## Records for this exercise
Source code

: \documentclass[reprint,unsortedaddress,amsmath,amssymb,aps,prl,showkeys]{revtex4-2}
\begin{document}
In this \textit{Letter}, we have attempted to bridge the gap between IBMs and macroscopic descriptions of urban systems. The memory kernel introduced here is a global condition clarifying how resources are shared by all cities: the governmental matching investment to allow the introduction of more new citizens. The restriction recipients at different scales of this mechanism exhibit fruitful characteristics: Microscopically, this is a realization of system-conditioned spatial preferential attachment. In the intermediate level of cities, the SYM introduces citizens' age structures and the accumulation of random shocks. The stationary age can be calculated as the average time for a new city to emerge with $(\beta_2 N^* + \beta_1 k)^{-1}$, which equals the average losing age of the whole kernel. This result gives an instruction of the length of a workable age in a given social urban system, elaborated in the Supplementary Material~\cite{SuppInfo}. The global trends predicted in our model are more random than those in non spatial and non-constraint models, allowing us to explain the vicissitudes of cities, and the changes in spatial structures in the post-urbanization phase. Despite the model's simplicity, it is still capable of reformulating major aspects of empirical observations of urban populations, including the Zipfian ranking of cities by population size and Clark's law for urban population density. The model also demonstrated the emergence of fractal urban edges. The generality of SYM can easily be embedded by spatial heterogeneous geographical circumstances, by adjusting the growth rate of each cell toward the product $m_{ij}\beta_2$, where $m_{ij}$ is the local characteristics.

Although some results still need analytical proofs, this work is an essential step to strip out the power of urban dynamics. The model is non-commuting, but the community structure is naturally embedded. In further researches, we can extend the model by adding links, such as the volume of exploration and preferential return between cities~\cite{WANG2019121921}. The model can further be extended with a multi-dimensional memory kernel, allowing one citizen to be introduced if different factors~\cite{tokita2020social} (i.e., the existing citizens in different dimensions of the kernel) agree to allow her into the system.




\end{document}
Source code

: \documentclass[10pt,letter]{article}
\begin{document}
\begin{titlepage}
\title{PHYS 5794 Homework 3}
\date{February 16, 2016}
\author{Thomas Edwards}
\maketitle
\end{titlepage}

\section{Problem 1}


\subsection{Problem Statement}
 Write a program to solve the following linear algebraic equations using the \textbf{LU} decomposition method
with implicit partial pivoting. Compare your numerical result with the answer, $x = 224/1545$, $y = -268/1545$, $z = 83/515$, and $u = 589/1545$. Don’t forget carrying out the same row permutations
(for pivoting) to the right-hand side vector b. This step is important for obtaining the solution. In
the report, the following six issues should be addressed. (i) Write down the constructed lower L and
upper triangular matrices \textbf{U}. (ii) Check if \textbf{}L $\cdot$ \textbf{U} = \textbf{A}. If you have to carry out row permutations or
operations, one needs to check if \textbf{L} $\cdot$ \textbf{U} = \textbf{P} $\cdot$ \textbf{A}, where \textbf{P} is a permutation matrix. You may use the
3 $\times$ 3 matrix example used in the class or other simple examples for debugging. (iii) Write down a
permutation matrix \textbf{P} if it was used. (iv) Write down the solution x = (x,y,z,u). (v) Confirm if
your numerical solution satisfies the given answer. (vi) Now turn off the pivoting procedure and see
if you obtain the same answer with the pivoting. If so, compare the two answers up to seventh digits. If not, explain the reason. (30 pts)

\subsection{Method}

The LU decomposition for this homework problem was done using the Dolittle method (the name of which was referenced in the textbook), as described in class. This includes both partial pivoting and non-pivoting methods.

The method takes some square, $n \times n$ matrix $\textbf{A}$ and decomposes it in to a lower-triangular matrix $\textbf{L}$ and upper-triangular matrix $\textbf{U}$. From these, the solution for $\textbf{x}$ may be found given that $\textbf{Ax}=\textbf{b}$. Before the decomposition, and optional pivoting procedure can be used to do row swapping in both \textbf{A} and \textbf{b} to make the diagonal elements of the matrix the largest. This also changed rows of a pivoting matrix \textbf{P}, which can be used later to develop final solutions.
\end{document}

## Task objective
Reproduce every record, matching each line exactly.

## Exercise result
Source code

: \documentclass[reprint,unsortedaddress,amsmath,amssymb,aps,prl,showkeys]{revtex4-2}
\begin{document}
In this \textit{Letter}, we have attempted to bridge the gap between IBMs and macroscopic descriptions of urban systems. The memory kernel introduced here is a global condition clarifying how resources are shared by all cities: the governmental matching investment to allow the introduction of more new citizens. The restriction recipients at different scales of this mechanism exhibit fruitful characteristics: Microscopically, this is a realization of system-conditioned spatial preferential attachment. In the intermediate level of cities, the SYM introduces citizens' age structures and the accumulation of random shocks. The stationary age can be calculated as the average time for a new city to emerge with $(\beta_2 N^* + \beta_1 k)^{-1}$, which equals the average losing age of the whole kernel. This result gives an instruction of the length of a workable age in a given social urban system, elaborated in the Supplementary Material~\cite{SuppInfo}. The global trends predicted in our model are more random than those in non spatial and non-constraint models, allowing us to explain the vicissitudes of cities, and the changes in spatial structures in the post-urbanization phase. Despite the model's simplicity, it is still capable of reformulating major aspects of empirical observations of urban populations, including the Zipfian ranking of cities by population size and Clark's law for urban population density. The model also demonstrated the emergence of fractal urban edges. The generality of SYM can easily be embedded by spatial heterogeneous geographical circumstances, by adjusting the growth rate of each cell toward the product $m_{ij}\beta_2$, where $m_{ij}$ is the local characteristics.

Although some results still need analytical proofs, this work is an essential step to strip out the power of urban dynamics. The model is non-commuting, but the community structure is naturally embedded. In further researches, we can extend the model by adding links, such as the volume of exploration and preferential return between cities~\cite{WANG2019121921}. The model can further be extended with a multi-dimensional memory kernel, allowing one citizen to be introduced if different factors~\cite{tokita2020social} (i.e., the existing citizens in different dimensions of the kernel) agree to allow her into the system.




\end{document}
Source code

: \documentclass[10pt,letter]{article}
\begin{document}
\begin{titlepage}
\title{PHYS 5794 Homework 3}
\date{February 16, 2016}
\author{Thomas Edwards}
\maketitle
\end{titlepage}

\section{Problem 1}


\subsection{Problem Statement}
 Write a program to solve the following linear algebraic equations using the \textbf{LU} decomposition method
with implicit partial pivoting. Compare your numerical result with the answer, $x = 224/1545$, $y = -268/1545$, $z = 83/515$, and $u = 589/1545$. Don’t forget carrying out the same row permutations
(for pivoting) to the right-hand side vector b. This step is important for obtaining the solution. In
the report, the following six issues should be addressed. (i) Write down the constructed lower L and
upper triangular matrices \textbf{U}. (ii) Check if \textbf{}L $\cdot$ \textbf{U} = \textbf{A}. If you have to carry out row permutations or
operations, one needs to check if \textbf{L} $\cdot$ \textbf{U} = \textbf{P} $\cdot$ \textbf{A}, where \textbf{P} is a permutation matrix. You may use the
3 $\times$ 3 matrix example used in the class or other simple examples for debugging. (iii) Write down a
permutation matrix \textbf{P} if it was used. (iv) Write down the solution x = (x,y,z,u). (v) Confirm if
your numerical solution satisfies the given answer. (vi) Now turn off the pivoting procedure and see
if you obtain the same answer with the pivoting. If so, compare the two answers up to seventh digits. If not, explain the reason. (30 pts)

\subsection{Method}

The LU decomposition for this homework problem was done using the Dolittle method (the name of which was referenced in the textbook), as described in class. This includes both partial pivoting and non-pivoting methods.

The method takes some square, $n \times n$ matrix $\textbf{A}$ and decomposes it in to a lower-triangular matrix $\textbf{L}$ and upper-triangular matrix $\textbf{U}$. From these, the solution for $\textbf{x}$ may be found given that $\textbf{Ax}=\textbf{b}$. Before the decomposition, and optional pivoting procedure can be used to do row swapping in both \textbf{A} and \textbf{b} to make the diagonal elements of the matrix the largest. This also changed rows of a pivoting matrix \textbf{P}, which can be used later to develop final solutions.
\end{document}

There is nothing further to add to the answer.